The owner of one of the Tehran Internet cafes that was inspected and temporarily closed down by police, who gave his name as Hessam, told RFE/RL's Radio Farda that police started questioning him when they found some family photos -- with a female member of the family among them -- on a computer.
"We had a few family photos in our system. They asked, 'Who is this girl that is sitting close to you?'" Hessam said. "Just because of those private photos, they closed this place for three or four days. [The police pressure] has reached that level! It has become a headache, a problem for everybody. We don't know what to do."
The Internet, and Internet cafes, have become increasingly popular in Tehran and other Iranian cities in recent years.
According to official state figures, 60 percent of the country's population has access to the Internet. However, independent sources say that figure is exaggerated, given the fact that many Iranians villages do not even have electricity. International estimates say that some 20 percent of Iranians have access to the Internet.
Most of the customers at Internet cafes are young people who come to play computer games, check their e-mail, or take part in website chat rooms and blogs.
Some Iranian journalists describe the latest campaign as an attempt by the authorities to limit access to a major source of alternative news and information and restrict Iranian's intellectual and social freedom.
Badrolsadat Mofeedi, an independent journalist and a campaigner for media rights, told RFE/RL from Tehran that the latest assault on Internet cafes is no surprise. Mofeedi said that "in addition to a crackdown on independent media, every now and then the Iranian authorities put pressure on all other sources of news and information, such as satellite dishes, the Internet, and even bookshops."
In October, several Tehran bookstores were given a 72-hour ultimatum to close down coffee shops that were operating inside their stores. Amaken-e Omomi, a state body that controls retail trade, said that operating a cafe inside a bookshop is an "illegal mixture" of trades.
"Some Internet sites have been filtered. A variety of measures has been taken to restrict the political and social atmosphere for those who are involved in the distribution of the information," Mofeedi said.

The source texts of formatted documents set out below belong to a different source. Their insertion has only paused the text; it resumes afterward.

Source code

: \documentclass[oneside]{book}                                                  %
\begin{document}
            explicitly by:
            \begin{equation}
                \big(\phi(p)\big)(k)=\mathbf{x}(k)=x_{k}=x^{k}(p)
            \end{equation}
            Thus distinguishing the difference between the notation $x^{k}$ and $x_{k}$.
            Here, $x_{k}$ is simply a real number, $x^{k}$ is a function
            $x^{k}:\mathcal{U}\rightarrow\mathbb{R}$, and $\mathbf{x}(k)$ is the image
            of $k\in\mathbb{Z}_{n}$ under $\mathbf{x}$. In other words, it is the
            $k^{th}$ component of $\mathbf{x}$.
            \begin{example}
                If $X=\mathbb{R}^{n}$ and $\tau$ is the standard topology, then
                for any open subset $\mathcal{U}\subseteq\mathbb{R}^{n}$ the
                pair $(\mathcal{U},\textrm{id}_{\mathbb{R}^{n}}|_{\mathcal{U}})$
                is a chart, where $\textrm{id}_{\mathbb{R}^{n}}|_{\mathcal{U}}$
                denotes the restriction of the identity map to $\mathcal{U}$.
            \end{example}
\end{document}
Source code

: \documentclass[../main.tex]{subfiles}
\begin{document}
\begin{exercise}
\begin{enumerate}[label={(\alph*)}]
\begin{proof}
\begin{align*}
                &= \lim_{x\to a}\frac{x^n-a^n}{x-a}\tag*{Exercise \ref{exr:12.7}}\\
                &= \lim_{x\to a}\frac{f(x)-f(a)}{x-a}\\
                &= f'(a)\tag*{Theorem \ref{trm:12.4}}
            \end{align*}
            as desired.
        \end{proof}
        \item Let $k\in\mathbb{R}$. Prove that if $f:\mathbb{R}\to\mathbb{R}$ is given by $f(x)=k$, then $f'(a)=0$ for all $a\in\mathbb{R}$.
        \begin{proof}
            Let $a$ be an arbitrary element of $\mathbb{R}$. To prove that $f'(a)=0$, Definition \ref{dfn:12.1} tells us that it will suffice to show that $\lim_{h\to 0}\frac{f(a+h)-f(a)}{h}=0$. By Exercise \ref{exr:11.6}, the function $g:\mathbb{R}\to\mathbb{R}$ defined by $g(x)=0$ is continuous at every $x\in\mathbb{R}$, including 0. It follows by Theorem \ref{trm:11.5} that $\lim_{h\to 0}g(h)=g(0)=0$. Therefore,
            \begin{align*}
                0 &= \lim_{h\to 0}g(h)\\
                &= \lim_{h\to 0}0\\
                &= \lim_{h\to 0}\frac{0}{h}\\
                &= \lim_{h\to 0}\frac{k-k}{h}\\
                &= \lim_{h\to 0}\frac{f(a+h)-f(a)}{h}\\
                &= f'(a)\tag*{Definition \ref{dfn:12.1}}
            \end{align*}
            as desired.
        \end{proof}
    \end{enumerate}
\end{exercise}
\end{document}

The Iranian authorities say they have blocked access to "immoral websites" such as pornographic sites.
According to Iranian independent journalists, however, many political websites -- including personal weblogs or blogs -- and many independent news sources are blocked with a filter so that Iranians cannot access them. Those sites includes radiofarda.com.
Hassem, the Internet-cafe owner, says the "heavy filtering of the websites has slowed down the Internet in Iran, reducing its speed by almost 50 percent."
The clampdown has coincided with the ongoing police campaign against anyone who violates a strict Islamic dress code.
The police have even installed mobile stations on Tehran's busiest streets to stop women who disobey the dress code, for instance by wearing a hat instead of a head scarf or by tucking their pants inside of their boots.
Isa Saharkhiz, an independent journalist and a member of the Association for Press Freedom in Iran, told RFE/RL from Tehran that enforcing these restrictions -- on everything from dress to the Internet -- has been part of the Iranian government's policy since President Mahmud Ahmadinejad came to power in 2005.
Saharkhiz said the closure of the cafes was partially aimed at preventing young people and intellectuals from getting together, as well as trying to restrict the free flow of information.
"None of these practices brought any results in the past," Saharkhiz says. "No one is able to put barriers on news and information and, especially, no one can shut down the Internet -- in Iran or elsewhere in the world."
Cafe owner Hassem said that no matter how hard the authorities try to block access to websites, young Iranians will succeed in circumventing the filter and find their way to the prohibited sites.